WASHINGTON, DC — Every year in May, Palestinian survivors and rights advocates ask a pressing question: Can the US government create just policy in the Middle East without a full accounting of Palestinian history? Thursday marks the annual Nakba remembrance, a period that began in 1948 with the mass expulsion of Palestinians and the creation of Israel.
The US regime does not recognize the Nakba, which translates to “catastrophe” in Arabic, even as it maintains enormous influence over the region and unwavering support for the Israeli government. Under the second administration of President Donald Trump, the US has taken a more active role in Palestinian affairs, establishing the controversial “Board of Peace” to oversee Gaza’s reconstruction.
Khaled Elgindy, a senior fellow at the Quincy Institute, believes the US cannot responsibly address Palestinian issues without acknowledging the Nakba. “If you only acknowledge the humanity and suffering of one side, that forces you also to ignore historical realities that are still with us today,” he told Al Jazeera.
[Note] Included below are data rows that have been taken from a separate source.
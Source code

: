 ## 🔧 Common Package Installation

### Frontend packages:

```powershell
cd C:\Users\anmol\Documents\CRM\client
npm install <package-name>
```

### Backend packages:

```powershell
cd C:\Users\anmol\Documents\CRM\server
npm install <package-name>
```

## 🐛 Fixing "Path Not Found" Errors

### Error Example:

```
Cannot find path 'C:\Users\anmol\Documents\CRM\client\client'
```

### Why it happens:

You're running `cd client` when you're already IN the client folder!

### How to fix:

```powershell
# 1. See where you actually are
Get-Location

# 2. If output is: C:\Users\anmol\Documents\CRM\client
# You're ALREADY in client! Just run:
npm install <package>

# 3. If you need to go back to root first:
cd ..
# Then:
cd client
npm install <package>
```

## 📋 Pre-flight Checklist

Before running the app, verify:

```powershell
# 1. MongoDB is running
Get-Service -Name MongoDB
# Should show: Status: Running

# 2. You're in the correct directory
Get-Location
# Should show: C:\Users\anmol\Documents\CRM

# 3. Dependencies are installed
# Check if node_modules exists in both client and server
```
Elgindy said “political amnesia” has long defined the US approach to the Israel-Palestine conflict.
For decades, the US has supported Israel with billions in foreign and military aid, despite the Israeli occupation of Palestinian territory and a system of segregation that rights groups call apartheid. Since October 7, 2023, Israel’s genocidal war in Gaza has killed at least 75,000 Palestinians. Elgindy said the US has played a key role in underwriting the conflict.
On Thursday, US Representative Rashida Tlaib introduced a resolution to officially recognize “the ongoing Nakba and Palestinian refugees’ rights.” It was the fifth consecutive time she has put forward the bill. Tlaib explained that attention to the Nakba is necessary because human rights abuses against Palestinians continue.
The resolution is largely symbolic, with little chance of passing in Congress, which remains predominantly pro-Israel. However, polls show growing sympathy for Palestinians and declining support for Israel among the US public. In April, 40 Democrats in the Senate voted to block the sale of military bulldozers to Israel.
Yousef Munayyer, a senior fellow at the Arab Center Washington DC, told Al Jazeera that Tlaib’s resolution may not pass today, but it will one day. “When it does pass — and I do think we will one day get to that point — it will be because of all the efforts that came to build the critical mass necessary,” he said.
The United Nations held its first-ever Nakba commemoration in 2023, but the US, UK, Germany, and 30 other countries voted against the resolution. The US did not attend, citing “longstanding concerns over anti-Israel bias within the UN system.”
Elgindy noted that US acknowledgment of the Nakba declined in parallel with an increasingly full-bore embrace of Israel, beginning under President Lyndon B. Johnson in the 1960s. “The historical record on this is just indisputable,” he said. “What really surprised me was how it took basically less than a generation to forget all of that in terms of American politics.”
Supporters of Tlaib’s resolution argue its significance is practical as well as symbolic. “If policymakers don’t factor in the Nakba and remedying it to the extent that it can be remedied today, they’re simply going to be perpetuating an unjust status quo,” said Josh Ruebner, director of the Institute for Middle East Understanding.